* _Task inputs_:

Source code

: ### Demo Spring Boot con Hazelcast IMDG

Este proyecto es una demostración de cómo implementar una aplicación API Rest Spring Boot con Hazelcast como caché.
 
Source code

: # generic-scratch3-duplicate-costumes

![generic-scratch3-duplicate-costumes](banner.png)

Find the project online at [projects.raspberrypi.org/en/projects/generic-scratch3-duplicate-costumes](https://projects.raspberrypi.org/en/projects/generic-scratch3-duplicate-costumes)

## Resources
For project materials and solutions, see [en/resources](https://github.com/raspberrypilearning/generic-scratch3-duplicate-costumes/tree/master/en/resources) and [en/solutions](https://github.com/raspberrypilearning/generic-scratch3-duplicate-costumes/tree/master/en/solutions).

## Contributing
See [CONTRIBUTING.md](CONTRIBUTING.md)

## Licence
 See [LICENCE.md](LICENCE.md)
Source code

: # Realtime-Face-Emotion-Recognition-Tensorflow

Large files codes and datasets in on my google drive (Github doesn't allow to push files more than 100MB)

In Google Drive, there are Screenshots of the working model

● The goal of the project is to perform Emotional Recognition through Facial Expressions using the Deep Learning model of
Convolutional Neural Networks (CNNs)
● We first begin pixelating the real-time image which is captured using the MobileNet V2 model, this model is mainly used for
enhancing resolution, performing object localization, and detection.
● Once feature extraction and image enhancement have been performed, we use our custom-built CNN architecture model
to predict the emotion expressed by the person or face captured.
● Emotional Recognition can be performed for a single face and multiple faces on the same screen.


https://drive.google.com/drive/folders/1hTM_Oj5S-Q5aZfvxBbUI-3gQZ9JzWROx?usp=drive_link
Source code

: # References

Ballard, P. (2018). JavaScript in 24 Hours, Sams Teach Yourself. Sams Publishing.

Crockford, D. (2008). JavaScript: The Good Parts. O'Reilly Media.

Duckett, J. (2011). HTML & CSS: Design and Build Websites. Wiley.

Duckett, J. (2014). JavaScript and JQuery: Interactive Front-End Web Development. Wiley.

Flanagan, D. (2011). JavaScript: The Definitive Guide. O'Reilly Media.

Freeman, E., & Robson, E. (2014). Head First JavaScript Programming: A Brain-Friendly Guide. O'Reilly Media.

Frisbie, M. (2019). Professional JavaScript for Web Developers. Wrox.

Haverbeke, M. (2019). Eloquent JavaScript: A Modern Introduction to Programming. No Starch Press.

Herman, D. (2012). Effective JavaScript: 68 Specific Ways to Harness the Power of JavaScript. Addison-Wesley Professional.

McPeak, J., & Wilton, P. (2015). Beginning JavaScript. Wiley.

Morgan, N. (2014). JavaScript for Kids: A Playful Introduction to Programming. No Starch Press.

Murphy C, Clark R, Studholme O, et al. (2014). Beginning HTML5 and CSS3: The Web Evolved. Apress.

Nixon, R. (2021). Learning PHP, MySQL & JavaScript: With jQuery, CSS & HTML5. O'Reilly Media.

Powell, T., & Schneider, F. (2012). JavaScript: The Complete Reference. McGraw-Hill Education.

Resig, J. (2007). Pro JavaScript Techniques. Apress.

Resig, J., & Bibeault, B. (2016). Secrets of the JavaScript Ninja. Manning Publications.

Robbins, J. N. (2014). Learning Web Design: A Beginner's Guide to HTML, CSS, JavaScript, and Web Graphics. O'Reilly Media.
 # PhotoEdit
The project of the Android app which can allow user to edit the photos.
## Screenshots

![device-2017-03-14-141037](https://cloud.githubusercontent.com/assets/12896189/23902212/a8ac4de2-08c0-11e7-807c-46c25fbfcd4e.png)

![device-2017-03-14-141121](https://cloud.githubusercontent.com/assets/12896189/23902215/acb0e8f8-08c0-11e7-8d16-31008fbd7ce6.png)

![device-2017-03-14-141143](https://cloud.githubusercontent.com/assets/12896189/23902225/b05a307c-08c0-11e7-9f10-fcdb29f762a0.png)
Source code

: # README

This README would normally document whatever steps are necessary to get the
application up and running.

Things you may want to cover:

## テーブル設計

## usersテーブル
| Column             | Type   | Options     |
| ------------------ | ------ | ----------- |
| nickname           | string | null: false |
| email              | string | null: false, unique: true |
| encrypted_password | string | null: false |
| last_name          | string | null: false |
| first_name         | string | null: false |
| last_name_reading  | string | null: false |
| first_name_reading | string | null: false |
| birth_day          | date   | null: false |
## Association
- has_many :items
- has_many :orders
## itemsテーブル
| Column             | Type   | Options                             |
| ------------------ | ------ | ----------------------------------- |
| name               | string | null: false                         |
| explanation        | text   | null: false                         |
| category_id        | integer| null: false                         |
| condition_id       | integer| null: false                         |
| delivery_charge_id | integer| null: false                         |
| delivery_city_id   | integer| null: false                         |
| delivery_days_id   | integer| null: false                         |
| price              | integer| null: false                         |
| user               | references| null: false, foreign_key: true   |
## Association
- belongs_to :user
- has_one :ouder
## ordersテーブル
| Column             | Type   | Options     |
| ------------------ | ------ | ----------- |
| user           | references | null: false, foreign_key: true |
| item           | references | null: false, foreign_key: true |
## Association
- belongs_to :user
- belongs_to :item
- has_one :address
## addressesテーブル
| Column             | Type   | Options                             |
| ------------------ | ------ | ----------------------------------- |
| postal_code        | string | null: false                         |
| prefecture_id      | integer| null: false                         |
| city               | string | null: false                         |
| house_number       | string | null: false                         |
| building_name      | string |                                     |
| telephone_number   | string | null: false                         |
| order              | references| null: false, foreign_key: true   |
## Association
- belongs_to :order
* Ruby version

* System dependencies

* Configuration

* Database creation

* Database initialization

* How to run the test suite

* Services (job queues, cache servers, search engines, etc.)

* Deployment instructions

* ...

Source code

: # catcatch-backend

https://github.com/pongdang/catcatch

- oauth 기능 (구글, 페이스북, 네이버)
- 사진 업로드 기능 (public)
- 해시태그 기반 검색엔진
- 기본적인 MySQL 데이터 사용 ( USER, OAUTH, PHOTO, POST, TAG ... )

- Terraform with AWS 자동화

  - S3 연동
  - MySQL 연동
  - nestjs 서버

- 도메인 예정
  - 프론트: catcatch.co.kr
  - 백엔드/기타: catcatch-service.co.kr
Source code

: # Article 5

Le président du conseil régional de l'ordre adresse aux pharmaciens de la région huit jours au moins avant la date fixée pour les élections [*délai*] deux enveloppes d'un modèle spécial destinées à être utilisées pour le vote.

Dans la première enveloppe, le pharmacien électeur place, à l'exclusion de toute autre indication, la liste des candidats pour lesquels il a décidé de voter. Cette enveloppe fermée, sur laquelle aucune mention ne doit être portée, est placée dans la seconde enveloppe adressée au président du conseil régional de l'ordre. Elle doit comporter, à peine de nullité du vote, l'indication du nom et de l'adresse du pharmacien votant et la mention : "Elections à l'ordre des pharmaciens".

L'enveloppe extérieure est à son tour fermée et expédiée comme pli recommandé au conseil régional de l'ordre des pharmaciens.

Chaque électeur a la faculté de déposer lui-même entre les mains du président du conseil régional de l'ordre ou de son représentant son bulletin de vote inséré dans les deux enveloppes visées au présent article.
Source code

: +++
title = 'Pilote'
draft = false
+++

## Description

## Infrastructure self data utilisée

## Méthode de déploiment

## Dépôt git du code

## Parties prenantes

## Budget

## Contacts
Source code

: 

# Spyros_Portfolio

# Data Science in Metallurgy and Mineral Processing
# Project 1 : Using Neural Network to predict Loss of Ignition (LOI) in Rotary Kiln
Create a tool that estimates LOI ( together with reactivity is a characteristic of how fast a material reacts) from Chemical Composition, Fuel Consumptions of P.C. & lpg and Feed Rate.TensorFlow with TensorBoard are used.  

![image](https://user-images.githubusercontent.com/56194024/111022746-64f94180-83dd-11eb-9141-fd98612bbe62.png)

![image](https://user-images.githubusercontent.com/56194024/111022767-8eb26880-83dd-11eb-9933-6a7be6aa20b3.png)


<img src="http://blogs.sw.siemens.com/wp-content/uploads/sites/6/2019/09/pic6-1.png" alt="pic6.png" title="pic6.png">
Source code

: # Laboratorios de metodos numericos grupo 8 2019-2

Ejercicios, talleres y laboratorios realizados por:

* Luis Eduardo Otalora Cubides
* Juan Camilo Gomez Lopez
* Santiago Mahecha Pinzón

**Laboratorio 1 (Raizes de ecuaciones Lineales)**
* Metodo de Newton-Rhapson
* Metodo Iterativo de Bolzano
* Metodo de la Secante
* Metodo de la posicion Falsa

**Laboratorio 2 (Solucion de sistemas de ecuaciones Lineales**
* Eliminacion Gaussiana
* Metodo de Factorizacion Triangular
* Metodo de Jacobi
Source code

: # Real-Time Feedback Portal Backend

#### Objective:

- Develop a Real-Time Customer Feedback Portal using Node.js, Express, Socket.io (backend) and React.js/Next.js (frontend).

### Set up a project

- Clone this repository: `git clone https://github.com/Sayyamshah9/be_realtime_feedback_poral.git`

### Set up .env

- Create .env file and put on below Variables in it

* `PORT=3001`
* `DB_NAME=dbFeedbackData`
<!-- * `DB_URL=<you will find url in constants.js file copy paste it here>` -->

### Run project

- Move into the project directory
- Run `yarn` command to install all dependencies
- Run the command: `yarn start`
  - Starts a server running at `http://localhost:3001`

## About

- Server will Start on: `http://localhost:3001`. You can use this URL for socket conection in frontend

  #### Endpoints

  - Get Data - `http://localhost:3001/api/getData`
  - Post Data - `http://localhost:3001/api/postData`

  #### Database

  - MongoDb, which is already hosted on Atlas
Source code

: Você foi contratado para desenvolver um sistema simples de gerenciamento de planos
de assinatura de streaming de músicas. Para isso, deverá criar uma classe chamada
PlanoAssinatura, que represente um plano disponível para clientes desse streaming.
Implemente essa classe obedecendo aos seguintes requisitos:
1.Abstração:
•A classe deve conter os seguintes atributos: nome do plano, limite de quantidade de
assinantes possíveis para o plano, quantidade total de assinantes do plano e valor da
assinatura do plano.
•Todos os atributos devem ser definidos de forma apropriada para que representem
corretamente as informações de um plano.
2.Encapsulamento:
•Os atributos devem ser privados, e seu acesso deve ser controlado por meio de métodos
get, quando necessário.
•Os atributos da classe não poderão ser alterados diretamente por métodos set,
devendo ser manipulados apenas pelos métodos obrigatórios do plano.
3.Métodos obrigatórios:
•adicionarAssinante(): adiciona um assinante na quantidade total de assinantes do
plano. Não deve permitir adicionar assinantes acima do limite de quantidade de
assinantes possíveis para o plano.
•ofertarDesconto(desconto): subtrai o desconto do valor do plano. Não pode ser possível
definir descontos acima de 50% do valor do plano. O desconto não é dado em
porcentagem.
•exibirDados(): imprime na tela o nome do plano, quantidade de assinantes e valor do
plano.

* _Brief_:
Show all lines above containing "Database".

* _Result for this task_:
* Database creation
* Database initialization
  #### Database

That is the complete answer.